Hi!
I just wanted to start with the QC of my data and noticed something very peculiar with the --mind option. For simplicity i first looked only at the very first sample and produced a VCF file. It is fine, with entries in most of the rows. Then i added "--mind 0.01" and it excluded that Sample with the note:
Error: All people removed due to missing genotype data (--mind).
How can that be? How can genotype data be missing if it is clearly possible to produce a VCF file from it?

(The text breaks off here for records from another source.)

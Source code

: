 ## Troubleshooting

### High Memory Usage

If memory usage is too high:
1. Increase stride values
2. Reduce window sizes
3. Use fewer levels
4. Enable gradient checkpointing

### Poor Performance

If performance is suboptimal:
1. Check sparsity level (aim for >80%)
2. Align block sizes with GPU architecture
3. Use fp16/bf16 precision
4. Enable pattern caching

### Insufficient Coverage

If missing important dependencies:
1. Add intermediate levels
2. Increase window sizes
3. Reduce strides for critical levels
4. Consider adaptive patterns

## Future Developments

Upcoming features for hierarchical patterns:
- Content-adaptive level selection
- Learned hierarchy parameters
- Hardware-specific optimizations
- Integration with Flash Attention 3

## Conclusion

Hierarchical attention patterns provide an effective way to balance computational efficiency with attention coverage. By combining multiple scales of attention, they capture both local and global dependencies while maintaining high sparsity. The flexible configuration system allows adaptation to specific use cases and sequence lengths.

Here the first call's output:
>Options in effect:
> --bed ukb_cal_chr1_v2.bed
> --bim ukb_snp_chr1_v2.bim
> --fam ukb49398_cal_ALL_v2_s488264_fam/ukb49398_cal_chr1_v2_s488264.fam
> --keep dummy_keep
> --maf 0.005
> --recode vcf
>
>32091 MB RAM detected; reserving 16045 MB for main workspace.

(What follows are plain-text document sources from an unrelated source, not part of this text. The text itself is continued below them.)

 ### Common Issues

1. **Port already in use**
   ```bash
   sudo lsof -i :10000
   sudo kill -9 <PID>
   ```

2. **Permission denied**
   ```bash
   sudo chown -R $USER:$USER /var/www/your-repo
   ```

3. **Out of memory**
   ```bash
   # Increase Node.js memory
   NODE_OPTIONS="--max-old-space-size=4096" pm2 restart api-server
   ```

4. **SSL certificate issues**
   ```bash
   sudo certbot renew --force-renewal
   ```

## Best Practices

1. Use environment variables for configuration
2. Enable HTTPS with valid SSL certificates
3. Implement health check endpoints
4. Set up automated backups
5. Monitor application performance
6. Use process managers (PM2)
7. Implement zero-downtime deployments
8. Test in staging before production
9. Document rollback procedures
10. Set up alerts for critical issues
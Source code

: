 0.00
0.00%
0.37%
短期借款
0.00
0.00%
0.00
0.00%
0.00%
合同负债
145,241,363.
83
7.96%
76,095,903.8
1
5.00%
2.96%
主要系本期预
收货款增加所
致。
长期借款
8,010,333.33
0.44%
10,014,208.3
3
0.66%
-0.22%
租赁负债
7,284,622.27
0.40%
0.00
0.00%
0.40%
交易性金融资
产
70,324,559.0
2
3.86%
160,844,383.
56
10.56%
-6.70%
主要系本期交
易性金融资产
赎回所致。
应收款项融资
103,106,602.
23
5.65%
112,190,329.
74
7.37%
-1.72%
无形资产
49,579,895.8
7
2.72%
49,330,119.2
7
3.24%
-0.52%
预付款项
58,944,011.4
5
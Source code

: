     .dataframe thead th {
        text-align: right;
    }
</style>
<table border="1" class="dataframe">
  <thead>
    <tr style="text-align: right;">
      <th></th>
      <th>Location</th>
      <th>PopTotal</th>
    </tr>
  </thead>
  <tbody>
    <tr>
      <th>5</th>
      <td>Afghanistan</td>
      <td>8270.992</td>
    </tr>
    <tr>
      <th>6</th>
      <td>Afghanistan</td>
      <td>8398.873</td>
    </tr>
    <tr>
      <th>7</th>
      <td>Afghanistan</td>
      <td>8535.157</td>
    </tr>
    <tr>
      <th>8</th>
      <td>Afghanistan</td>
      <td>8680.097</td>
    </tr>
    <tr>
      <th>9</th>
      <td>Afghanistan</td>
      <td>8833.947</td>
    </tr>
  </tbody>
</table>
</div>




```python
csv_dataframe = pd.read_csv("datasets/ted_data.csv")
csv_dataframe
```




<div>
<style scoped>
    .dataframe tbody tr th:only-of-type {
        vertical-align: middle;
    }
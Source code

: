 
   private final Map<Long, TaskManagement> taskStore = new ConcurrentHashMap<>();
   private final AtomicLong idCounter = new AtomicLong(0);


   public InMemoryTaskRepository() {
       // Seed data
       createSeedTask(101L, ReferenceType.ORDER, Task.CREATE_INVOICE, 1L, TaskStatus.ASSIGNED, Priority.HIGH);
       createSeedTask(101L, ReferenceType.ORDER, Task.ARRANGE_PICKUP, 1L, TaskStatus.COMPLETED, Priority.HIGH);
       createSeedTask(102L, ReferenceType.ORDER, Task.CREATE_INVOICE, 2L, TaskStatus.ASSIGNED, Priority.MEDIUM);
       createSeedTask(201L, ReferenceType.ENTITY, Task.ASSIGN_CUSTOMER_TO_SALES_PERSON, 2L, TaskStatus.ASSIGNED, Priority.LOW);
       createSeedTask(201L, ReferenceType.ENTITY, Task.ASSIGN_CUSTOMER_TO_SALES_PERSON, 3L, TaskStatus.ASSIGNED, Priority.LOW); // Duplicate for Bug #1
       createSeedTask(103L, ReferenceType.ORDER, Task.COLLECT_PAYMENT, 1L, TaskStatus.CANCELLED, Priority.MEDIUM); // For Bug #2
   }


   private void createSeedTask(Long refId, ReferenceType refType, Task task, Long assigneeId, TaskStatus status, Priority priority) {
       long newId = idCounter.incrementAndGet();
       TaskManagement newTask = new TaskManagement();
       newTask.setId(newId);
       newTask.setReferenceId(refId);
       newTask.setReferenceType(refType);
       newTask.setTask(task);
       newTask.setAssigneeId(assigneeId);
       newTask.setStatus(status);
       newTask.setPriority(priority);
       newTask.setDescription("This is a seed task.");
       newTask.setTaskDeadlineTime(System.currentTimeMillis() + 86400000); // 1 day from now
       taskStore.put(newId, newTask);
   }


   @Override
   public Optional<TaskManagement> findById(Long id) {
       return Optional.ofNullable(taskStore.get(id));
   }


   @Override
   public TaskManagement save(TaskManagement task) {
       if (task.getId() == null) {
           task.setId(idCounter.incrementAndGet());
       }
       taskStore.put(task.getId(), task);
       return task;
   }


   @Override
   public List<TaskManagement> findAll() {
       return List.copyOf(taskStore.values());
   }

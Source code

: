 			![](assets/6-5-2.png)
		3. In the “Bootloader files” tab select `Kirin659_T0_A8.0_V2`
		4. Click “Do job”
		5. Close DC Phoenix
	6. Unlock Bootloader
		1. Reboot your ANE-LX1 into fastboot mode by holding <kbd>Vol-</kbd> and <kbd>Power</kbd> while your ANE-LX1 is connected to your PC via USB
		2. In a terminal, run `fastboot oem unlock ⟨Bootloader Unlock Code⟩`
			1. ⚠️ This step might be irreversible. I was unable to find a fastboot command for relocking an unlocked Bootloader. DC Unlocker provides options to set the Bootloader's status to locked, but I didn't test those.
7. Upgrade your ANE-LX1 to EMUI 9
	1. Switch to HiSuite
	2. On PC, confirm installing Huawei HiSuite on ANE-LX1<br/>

>63487 variants loaded from .bim file.
>488377 people (223467 males, 264797 females, 113 ambiguous) loaded from .fam.
>Ambiguous sex IDs written to plink.nosex .
>--keep: 1 person remaining.
>Before main variant filters, 1 founder and 0 nonfounders present.
>Calculating allele frequencies... done.
>Total genotyping rate in remaining samples is 0.976326.
>52130 variants removed due to minor allele threshold(s)
>(--maf/--max-maf/--mac/--max-mac).
>11357 variants and 1 person pass filters and QC.
>Note: No phenotypes present.
>--recode vcf to plink.vcf ... done.
And the output with --mind in effect:
>Options in effect:
--bed ukb_cal_chr1_v2.bed
--bim ukb_snp_chr1_v2.bim
--fam ukb49398_cal_ALL_v2_s488264_fam/ukb49398_cal_chr1_v2_s488264.fam
--keep dummy_keep
--maf 0.005
--mind 0.01
--recode vcf
>32091 MB RAM detected; reserving 16045 MB for main workspace.
>63487 variants loaded from .bim file.
>488377 people (223467 males, 264797 females, 113 ambiguous) loaded from .fam.
>Ambiguous sex IDs written to plink.nosex .
>--keep: 1 person remaining.
>Error: All people removed due to missing genotype data (--mind).
>IDs written to plink.irem .
The problem occurs with PLINK 1.9 and PLINK 2 with slightly different output messages.
Can someone explain this to me?
Thanks in advance!
Ah, thanks for the clarification! I thought that the 0.01 meant the minimum genotyping rate, not the maximum missingness. But yeah, it makes much more sense that way!